Por Deus, realmente aconteceu? Realmente dormi por cinco anos?
Seus olhos se encheram novamente porque, agora que estava prestando atenção nas coisas com mais afinco, estava muito claro que isso tinha mesmo acontecido. Sua mãe estava diferente, parecia mais velha. E Carter também estava diferente. Os cabelos dela estavam mais curtos do que lembrava. Ela estava bem menos bronzeada e parecia... mais frágil. Fisicamente, mais frágil. Seus braços, sempre firmes, não estavam mais tão definidos assim. E, quando buscou o abdômen gostoso para colocar a mão quando dormiram juntinhas, notou que ele também estava diferente.
Mas até então podia ter dormido por uns meses. Essas coisas todas mudam em alguns meses, não é?

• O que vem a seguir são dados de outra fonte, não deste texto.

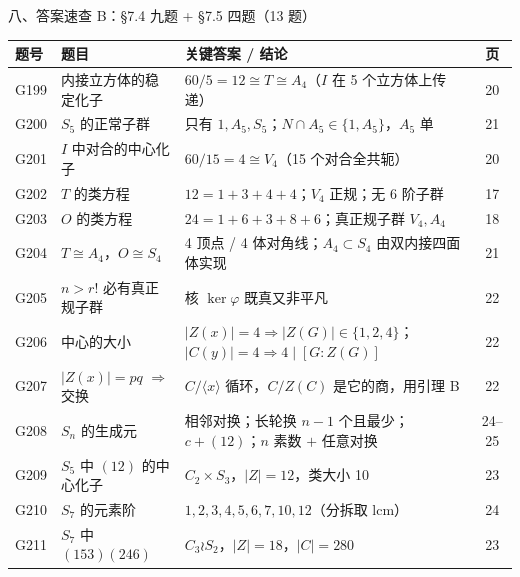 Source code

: \documentclass[aspectratio=169,10pt,fontset=none]{ctexbeamer}
\begin{document}
\begin{frame}[t]{八、答案速查 B：\S7.4 九题 + \S7.5 四题（13 题）}
  \centering
  \scriptsize
  \renewcommand{\arraystretch}{1.16}
  \setlength{\tabcolsep}{3pt}
  \begin{tabular}{@{}l l l c@{}}
    \toprule
    题号 & 题目 & 关键答案 / 结论 & 页\\
    \midrule
    G199 & 内接立方体的稳定化子 & $60/5=12\cong T\cong A_4$（$I$ 在 5 个立方体上传递） & 20\\
    G200 & $S_5$ 的正常子群 & 只有 $1,A_5,S_5$；$N\cap A_5\in\{1,A_5\}$，$A_5$ 单 & 21\\
    G201 & $I$ 中对合的中心化子 & $60/15=4\cong V_4$（15 个对合全共轭） & 20\\
    G202 & $T$ 的类方程 & $12=1+3+4+4$；$V_4$ 正规；无 6 阶子群 & 17\\
    G203 & $O$ 的类方程 & $24=1+6+3+8+6$；真正规子群 $V_4,A_4$ & 18\\
    G204 & $T\cong A_4$，$O\cong S_4$ & 4 顶点 / 4 体对角线；$A_4\subset S_4$ 由双内接四面体实现 & 21\\
    G205 & $n>r!$ 必有真正规子群 & 核 $\ker\varphi$ 既真又非平凡 & 22\\
    G206 & 中心的大小 & $|Z(x)|=4\Rightarrow|Z(G)|\in\{1,2,4\}$；$|C(y)|=4\Rightarrow4\mid[G:Z(G)]$ & 22\\
    G207 & $|Z(x)|=pq$ $\Rightarrow$ 交换 & $C/\langle x\rangle$ 循环，$C/Z(C)$ 是它的商，用引理 B & 22\\
    G208 & $S_n$ 的生成元 & 相邻对换；长轮换 $n-1$ 个且最少；$c+(12)$；$n$ 素数 $+$ 任意对换 & 24--25\\
    G209 & $S_5$ 中 $(12)$ 的中心化子 & $C_2\times S_3$，$|Z|=12$，类大小 10 & 23\\
    G210 & $S_7$ 的元素阶 & $1,2,3,4,5,6,7,10,12$（分拆取 lcm） & 24\\
    G211 & $S_7$ 中 $(153)(246)$ & $C_3\wr S_2$，$|Z|=18$，$|C|=280$ & 23\\
    \bottomrule
  \end{tabular}
\end{frame}
\end{document}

Já sabia que não tinha sido algo muito rápido quando acordou e se percebeu tão sem forças, mas apostou em algumas semanas apenas. Lembrava de ter olhado ao redor e, quando não reconheceu onde estava, tentou descer. Sua cabeça, porém, estava doendo demais, e acabou se virando, contando com o próprio corpo, como uma pessoa normal. Mas tudo falhou: braços, pernas, mãos.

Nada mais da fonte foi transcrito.